Larger depth of field (DOF) 
The DOF afforded by an ultra wide-angle lens is very great. Therefore, the photographer has the ability to keep much or almost all of the scene in focus, with respect to the hyperfocal distance of the lens.

Better aperture setting 
Thanks to the small focal length, these lenses can shoot longer exposures without fear of camera shake in the image. (In longer lenses camera shake is multiplied by the zoom factor, but in shorter lenses it is much less apparent). This means that the photographer can afford to use a much smaller aperture if they choose, and still retain a balanced image.

Undesirable objects 
With such a large visual angle, it can be very difficult at times to keep undesired objects such as light sources out of the image. However this does not always pose a problem, as even the sun in a photograph takes up such a small amount of space that its presence can often have little negative impact on the overall composition.

Use of filters 
When using an ultra wide-angle lens, the sky often constitutes a very large portion of the frame, and may need to be darkened for the image to appear balanced. This is often achieved through the use of a gradient filter. Note that a polarizing filter, which also darkens the sky, will often give uneven results when used on an ultra-wide angle lens.

Development 
The oldest "lenses", pinholes, used in pinhole cameras, keep perspective accurately. In images made using this technique, there is little or no distortion due to the rectilinear propagation of light. For a long time it was thought that only symmetrical optical diagrams could ensure the geometrically precise transfer of light without distortion becoming apparent near the edge of images (as the viewing angle increases). However, with modern technology and understanding of optics, ultra wide-angle lenses can these days eliminate distortion almost completely.

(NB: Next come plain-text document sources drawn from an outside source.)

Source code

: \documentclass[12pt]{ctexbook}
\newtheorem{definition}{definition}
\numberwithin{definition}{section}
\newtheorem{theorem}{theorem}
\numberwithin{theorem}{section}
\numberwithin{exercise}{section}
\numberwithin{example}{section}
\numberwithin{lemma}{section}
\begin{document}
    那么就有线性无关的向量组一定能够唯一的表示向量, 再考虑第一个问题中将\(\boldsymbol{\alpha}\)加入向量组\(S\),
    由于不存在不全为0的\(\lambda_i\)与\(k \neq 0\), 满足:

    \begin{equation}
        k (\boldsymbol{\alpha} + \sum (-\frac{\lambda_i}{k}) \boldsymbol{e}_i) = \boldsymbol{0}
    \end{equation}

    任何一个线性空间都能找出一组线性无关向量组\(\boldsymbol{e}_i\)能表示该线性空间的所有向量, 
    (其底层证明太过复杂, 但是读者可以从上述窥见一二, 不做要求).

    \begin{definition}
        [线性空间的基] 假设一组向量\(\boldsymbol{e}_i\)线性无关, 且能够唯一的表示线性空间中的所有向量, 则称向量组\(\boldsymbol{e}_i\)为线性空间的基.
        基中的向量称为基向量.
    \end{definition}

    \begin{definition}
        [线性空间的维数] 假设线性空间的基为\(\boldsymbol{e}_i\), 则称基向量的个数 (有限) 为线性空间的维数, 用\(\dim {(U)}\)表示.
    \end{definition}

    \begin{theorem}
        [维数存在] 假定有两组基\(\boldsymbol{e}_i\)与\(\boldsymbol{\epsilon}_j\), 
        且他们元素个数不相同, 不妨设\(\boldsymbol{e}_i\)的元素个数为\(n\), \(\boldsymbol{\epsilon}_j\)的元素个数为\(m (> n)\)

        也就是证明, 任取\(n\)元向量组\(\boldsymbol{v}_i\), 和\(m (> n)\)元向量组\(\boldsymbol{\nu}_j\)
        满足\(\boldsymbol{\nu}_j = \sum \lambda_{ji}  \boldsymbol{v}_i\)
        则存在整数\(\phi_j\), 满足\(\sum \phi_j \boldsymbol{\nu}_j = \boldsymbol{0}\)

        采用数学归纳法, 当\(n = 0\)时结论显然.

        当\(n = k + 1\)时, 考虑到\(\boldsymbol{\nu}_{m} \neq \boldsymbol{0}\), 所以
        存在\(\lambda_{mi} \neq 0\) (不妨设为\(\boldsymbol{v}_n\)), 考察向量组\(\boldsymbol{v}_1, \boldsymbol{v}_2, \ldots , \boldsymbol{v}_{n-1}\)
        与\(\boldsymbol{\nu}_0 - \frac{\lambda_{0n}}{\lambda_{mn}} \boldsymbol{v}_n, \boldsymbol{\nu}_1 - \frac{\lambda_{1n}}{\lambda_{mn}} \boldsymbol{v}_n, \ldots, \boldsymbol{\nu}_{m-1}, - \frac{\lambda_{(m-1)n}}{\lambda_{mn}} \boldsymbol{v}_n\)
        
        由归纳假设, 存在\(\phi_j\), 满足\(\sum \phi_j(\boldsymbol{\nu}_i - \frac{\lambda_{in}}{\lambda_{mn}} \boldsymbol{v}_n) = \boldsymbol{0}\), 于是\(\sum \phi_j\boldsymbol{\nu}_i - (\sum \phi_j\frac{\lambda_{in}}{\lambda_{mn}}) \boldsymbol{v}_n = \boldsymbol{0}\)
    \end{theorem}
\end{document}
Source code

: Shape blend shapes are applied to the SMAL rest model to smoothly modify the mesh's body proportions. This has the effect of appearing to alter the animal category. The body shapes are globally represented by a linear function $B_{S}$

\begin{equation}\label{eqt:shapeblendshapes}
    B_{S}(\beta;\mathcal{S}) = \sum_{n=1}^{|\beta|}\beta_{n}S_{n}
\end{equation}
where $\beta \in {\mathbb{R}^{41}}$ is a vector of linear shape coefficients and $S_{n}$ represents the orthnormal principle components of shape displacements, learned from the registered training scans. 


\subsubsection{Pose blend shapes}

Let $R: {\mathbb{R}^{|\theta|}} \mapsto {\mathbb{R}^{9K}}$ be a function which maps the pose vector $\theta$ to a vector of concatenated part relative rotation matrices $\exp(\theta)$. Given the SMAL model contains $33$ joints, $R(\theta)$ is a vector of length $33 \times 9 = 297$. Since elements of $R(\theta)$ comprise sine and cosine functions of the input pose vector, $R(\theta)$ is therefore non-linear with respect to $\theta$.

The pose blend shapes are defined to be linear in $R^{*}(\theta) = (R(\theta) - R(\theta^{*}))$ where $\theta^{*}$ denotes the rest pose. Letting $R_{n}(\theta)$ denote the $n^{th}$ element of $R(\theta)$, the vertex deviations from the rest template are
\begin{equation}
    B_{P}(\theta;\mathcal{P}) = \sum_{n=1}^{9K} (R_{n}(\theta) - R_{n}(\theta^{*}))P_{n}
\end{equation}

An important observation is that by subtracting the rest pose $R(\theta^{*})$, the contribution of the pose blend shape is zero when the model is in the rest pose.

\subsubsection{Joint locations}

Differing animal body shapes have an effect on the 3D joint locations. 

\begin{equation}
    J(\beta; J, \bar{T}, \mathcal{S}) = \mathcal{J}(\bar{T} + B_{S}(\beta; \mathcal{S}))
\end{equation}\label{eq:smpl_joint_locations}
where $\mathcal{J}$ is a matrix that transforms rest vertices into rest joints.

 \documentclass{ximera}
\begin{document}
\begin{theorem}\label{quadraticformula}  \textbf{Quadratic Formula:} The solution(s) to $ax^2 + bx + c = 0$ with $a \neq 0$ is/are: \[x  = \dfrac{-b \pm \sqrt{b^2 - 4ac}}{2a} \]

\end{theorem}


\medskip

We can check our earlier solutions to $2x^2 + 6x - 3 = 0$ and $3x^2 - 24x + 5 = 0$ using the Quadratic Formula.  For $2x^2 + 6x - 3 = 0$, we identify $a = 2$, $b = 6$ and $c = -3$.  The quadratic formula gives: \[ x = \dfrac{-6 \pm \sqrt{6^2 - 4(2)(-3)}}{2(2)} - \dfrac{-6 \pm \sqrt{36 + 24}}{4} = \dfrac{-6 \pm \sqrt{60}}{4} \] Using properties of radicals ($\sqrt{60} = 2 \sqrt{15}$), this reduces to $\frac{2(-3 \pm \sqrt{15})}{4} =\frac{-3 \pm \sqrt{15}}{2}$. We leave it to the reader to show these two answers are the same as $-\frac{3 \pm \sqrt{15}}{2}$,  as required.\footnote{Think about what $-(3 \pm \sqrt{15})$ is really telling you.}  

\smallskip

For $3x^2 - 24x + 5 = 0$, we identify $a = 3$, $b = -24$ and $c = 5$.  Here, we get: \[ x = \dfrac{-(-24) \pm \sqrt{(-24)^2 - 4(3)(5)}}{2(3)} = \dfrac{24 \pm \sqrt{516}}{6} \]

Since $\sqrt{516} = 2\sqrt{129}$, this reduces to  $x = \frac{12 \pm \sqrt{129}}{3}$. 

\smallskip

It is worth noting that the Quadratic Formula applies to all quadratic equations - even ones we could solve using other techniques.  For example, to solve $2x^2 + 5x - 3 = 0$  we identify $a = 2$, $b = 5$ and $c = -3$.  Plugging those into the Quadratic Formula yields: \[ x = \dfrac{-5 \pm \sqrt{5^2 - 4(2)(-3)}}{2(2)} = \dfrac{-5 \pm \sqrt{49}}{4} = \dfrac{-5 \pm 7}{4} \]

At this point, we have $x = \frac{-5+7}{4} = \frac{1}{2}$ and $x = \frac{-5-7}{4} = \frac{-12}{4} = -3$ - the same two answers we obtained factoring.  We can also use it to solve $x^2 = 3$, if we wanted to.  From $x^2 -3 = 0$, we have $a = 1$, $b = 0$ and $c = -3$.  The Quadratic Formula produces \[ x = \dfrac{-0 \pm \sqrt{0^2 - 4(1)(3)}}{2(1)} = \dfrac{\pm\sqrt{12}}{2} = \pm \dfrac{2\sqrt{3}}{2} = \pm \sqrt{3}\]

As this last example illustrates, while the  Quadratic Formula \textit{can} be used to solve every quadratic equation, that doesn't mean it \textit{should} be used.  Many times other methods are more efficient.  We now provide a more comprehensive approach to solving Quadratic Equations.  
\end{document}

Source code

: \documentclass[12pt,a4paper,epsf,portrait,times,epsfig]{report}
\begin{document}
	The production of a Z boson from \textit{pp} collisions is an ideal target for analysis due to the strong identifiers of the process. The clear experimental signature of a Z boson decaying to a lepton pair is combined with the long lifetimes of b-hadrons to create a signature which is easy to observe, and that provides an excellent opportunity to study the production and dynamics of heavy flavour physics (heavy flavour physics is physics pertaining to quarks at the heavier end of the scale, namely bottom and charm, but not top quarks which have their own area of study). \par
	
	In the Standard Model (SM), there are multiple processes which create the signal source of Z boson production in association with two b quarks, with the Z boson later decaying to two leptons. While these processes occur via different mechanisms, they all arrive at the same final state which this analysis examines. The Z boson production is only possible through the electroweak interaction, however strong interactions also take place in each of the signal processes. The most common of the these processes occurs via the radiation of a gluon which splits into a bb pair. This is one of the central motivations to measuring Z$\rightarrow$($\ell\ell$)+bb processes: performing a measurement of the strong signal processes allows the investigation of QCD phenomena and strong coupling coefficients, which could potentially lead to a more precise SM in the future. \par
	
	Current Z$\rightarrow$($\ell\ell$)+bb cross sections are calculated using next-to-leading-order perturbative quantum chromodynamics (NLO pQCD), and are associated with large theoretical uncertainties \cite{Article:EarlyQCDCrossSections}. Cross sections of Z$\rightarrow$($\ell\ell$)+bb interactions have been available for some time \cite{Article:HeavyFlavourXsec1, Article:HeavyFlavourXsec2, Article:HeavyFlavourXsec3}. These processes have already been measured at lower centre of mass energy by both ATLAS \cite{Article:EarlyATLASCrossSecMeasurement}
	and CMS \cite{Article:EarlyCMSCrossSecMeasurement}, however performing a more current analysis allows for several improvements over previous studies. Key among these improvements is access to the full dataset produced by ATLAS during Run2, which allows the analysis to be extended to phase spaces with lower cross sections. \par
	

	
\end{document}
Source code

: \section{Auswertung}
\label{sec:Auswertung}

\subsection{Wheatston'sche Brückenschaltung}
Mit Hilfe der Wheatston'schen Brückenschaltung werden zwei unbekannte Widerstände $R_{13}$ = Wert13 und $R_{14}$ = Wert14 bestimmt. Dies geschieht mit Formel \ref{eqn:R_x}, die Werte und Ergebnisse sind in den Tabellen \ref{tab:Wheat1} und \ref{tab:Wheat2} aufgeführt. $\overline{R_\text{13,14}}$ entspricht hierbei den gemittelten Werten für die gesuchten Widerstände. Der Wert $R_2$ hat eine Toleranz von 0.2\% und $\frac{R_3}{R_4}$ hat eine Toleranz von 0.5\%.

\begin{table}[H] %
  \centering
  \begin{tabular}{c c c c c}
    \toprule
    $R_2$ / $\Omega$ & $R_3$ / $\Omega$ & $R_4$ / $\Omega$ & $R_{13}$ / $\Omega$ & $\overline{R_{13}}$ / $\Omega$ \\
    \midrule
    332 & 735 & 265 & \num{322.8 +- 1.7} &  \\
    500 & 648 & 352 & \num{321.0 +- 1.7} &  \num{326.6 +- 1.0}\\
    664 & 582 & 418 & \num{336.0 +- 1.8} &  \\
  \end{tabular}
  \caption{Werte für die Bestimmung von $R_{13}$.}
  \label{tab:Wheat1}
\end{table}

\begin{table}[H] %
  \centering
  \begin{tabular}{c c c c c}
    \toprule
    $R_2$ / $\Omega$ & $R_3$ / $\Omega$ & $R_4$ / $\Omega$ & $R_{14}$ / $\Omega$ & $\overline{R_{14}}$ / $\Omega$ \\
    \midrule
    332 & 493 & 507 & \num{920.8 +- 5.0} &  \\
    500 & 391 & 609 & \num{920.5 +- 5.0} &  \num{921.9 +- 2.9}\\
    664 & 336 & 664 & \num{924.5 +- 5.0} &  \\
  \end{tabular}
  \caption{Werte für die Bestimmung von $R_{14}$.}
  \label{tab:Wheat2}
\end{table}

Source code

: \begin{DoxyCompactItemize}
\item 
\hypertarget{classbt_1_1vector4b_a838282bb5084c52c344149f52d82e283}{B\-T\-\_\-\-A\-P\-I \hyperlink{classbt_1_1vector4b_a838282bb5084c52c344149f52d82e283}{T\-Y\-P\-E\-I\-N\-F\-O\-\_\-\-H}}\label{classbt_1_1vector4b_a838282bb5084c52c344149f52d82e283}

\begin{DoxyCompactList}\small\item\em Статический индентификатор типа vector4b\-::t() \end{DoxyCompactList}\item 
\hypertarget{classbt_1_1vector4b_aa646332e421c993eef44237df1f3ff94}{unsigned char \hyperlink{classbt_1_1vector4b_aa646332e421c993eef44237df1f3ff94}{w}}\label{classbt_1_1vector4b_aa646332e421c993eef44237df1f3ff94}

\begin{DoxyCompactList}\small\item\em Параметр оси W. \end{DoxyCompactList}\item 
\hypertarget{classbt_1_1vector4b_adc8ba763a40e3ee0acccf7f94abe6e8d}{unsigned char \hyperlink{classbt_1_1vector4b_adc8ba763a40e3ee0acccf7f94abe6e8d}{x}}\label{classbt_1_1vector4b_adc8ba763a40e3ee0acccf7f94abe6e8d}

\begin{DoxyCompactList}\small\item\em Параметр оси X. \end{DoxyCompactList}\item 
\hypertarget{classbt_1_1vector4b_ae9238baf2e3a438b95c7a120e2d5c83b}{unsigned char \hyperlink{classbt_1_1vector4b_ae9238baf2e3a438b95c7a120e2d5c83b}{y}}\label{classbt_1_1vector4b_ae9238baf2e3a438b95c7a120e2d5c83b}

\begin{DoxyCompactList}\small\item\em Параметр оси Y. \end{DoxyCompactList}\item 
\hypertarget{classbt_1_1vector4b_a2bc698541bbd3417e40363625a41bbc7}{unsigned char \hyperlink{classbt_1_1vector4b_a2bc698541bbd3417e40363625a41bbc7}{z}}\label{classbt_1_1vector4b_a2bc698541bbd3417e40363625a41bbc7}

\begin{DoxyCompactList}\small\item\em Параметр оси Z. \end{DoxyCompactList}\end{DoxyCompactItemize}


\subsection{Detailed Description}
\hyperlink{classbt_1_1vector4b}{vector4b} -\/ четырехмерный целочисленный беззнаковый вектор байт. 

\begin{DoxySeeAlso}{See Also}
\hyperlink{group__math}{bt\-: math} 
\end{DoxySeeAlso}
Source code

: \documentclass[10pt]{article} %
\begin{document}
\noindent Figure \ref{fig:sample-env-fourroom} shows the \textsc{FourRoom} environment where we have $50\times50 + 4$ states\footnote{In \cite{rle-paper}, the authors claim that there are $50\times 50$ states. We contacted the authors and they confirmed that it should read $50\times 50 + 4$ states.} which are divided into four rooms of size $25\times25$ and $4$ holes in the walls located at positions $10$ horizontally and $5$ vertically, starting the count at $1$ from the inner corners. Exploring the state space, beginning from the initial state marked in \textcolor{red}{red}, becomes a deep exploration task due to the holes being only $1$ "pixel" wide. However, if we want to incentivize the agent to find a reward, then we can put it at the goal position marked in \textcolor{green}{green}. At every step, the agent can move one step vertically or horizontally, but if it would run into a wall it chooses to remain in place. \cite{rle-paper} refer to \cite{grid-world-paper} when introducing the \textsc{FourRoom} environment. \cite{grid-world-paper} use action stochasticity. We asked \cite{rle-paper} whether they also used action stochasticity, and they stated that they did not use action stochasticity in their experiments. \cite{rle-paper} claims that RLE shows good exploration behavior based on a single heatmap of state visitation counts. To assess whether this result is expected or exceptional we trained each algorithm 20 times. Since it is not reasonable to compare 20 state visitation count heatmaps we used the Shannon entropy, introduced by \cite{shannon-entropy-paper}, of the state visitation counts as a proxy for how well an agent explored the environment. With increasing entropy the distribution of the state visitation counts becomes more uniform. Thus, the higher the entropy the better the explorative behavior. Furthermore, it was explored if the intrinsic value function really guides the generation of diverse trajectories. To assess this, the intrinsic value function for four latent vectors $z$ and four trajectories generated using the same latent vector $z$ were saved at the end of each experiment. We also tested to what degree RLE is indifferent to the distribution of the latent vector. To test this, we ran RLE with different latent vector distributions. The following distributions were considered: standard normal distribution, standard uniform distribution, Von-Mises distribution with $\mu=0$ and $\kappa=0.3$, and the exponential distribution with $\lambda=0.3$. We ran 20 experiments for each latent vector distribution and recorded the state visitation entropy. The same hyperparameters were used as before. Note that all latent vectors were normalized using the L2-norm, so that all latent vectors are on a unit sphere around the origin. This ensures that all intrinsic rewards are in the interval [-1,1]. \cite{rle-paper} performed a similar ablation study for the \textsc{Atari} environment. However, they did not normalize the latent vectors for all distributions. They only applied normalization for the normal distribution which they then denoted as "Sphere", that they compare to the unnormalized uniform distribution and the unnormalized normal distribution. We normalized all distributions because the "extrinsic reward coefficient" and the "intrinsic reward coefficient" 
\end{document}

Smartphones began incorporating ultra wide angle lens on rear cameras in the mid 2010s. The first models being LG’s G5 and V20 in 2016.

Characteristics 
Longer lenses magnify the subject more, apparently compressing distance and (when focused on the foreground) blurring the background because of their shallower depth of field. Wider lenses tend to magnify distance between objects while allowing greater depth of field.

Another result of using a wide-angle lens is a greater apparent perspective distortion when the camera is not aligned perpendicularly to the subject: parallel lines converge at the same rate as with a normal lens, but converge more due to the wider total field. For example, buildings appear to be falling backwards much more severely when the camera is pointed upward from ground level than they would if photographed with a normal lens at the same distance from the subject, because more of the subject building is visible in the wide-angle shot.

Because different lenses generally require a different camera–subject distance to preserve the size of a subject, changing the angle of view can indirectly distort perspective, changing the apparent relative size of the subject and foreground.